Your observation that "ghosting" is less with the reverb spingline disconnected suggest that at least some of this effect is due to vibrations from the speaker being directly picked up by the reverb springline, which I'm sure you have discovered is mechanically sensitive.

If that is the/a source then you need to improve the physical isolation of the springline by resilient mounting and by padded enclosure - there really is no other answer since this is much the same as the feedback you get by bringing a mike too close to a PA speaker.

The reason the amp continues to work with the reverb disconnected is because the reverb is in what we call a "side chain".  The amp "dry" or un-effected signal goes straight through, but some of this signal is sampled off and fed to whatever effects ("Fx") are fitted, or via external Fx loop connectors.  The "wet" or effected signal is then brought back and mixed with the dry signal down the signal path a bit, giving a mixture of dry and wet which goes on to the main amp and speaker.

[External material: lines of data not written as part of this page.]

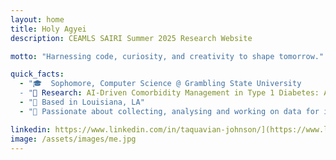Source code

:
 ```yaml
---
layout: home
title: Holy Agyei
description: CEAMLS SAIRI Summer 2025 Research Website

motto: "Harnessing code, curiosity, and creativity to shape tomorrow."

quick_facts:
  - "🎓  Sophomore, Computer Science @ Grambling State University
  - "🔬 Research: AI-Driven Comorbidity Management in Type 1 Diabetes: A Reinforcement Learning Approach"
  - "📍 Based in Louisiana, LA"
  - "🚀 Passionate about collecting, analysing and working on data for impacts"

linkedin: https://www.linkedin.com/in/taquavian-johnson/](https://www.linkedin.com/in/holy-agyei-247bab313/
image: /assets/images/me.jpg
---
```

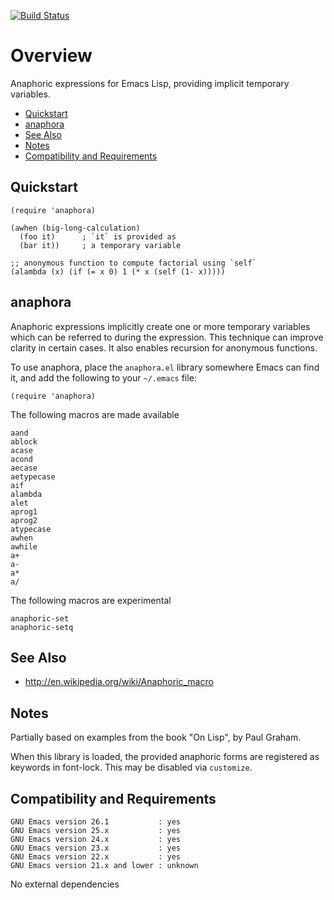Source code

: [![Build Status](https://secure.travis-ci.org/rolandwalker/anaphora.png?branch=master)](http://travis-ci.org/rolandwalker/anaphora)

# Overview

Anaphoric expressions for Emacs Lisp, providing implicit temporary variables.

 * [Quickstart](#quickstart)
 * [anaphora](#anaphora)
 * [See Also](#see-also)
 * [Notes](#notes)
 * [Compatibility and Requirements](#compatibility-and-requirements)

## Quickstart

```elisp
(require 'anaphora)
 
(awhen (big-long-calculation)
  (foo it)      ; `it` is provided as
  (bar it))     ; a temporary variable
 
;; anonymous function to compute factorial using `self`
(alambda (x) (if (= x 0) 1 (* x (self (1- x)))))
```

## anaphora

Anaphoric expressions implicitly create one or more temporary
variables which can be referred to during the expression.  This
technique can improve clarity in certain cases.  It also enables
recursion for anonymous functions.

To use anaphora, place the `anaphora.el` library somewhere
Emacs can find it, and add the following to your `~/.emacs` file:

```elisp
(require 'anaphora)
```

The following macros are made available

	aand
	ablock
	acase
	acond
	aecase
	aetypecase
	aif
	alambda
	alet
	aprog1
	aprog2
	atypecase
	awhen
	awhile
	a+
	a-
	a*
	a/

The following macros are experimental

	anaphoric-set
	anaphoric-setq

## See Also

 * <http://en.wikipedia.org/wiki/Anaphoric_macro>

## Notes

Partially based on examples from the book "On Lisp", by Paul Graham.

When this library is loaded, the provided anaphoric forms are
registered as keywords in font-lock. This may be disabled via
`customize`.

## Compatibility and Requirements

	GNU Emacs version 26.1           : yes
	GNU Emacs version 25.x           : yes
	GNU Emacs version 24.x           : yes
	GNU Emacs version 23.x           : yes
	GNU Emacs version 22.x           : yes
	GNU Emacs version 21.x and lower : unknown

No external dependencies
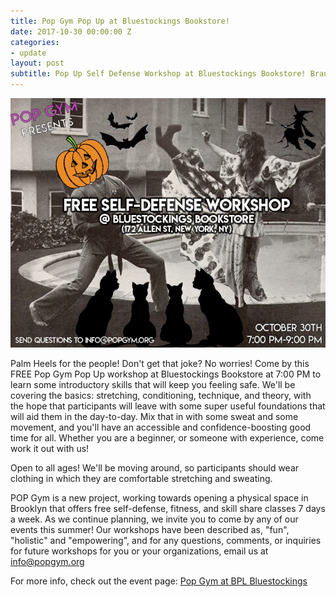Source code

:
 ```yaml
---
title: Pop Gym Pop Up at Bluestockings Bookstore!
date: 2017-10-30 00:00:00 Z
categories:
- update
layout: post
subtitle: Pop Up Self Defense Workshop at Bluestockings Bookstore! Branch) on 10/10
---
```


![Pop Gym at Bluestockings](/assets/bstoxoctober.jpg)

Palm Heels for the people! Don't get that joke? No worries! Come by this FREE Pop Gym Pop Up workshop at Bluestockings Bookstore at 7:00 PM to learn some introductory skills that will keep you feeling safe. We'll be covering the basics: stretching, conditioning, technique, and theory, with the hope that participants will leave with some super useful foundations that will aid them in the day-to-day. Mix that in with some sweat and some movement, and you'll have an accessible and confidence-boosting good time for all. Whether you are a beginner, or someone with experience, come work it out with us!

Open to all ages! We'll be moving around, so participants should wear clothing in which they are comfortable stretching and sweating.

POP Gym is a new project, working towards opening a physical space in Brooklyn that offers free self-defense, fitness, and skill share classes 7 days a week. As we continue planning, we invite you to come by any of our events this summer! Our workshops have been described as, "fun", "holistic" and "empowering", and for any questions, comments, or inquiries for future workshops for you or your organizations, email us at info@popgym.org


For more info, check out the event page: [Pop Gym at BPL Bluestockings](https://www.facebook.com/events/956193794528737)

If you say theory and practice don't agree you haven't applied enough theory.

Paolo


Like i said, the ghost fuzz is more like a cheap distortion pedal with the batteries dying mixed in with the amps overdrive. You can hear it as a seperate thing as it has a longer sustain. It's metallic like some one playing down a ventilation shaft. It's not like feedback from standing too close with a guitar or microphone.

I can't say for sure about more or less with the reverb tank attached. The full on gain with the jump wire was clouding the issue.  I'll have to try it again.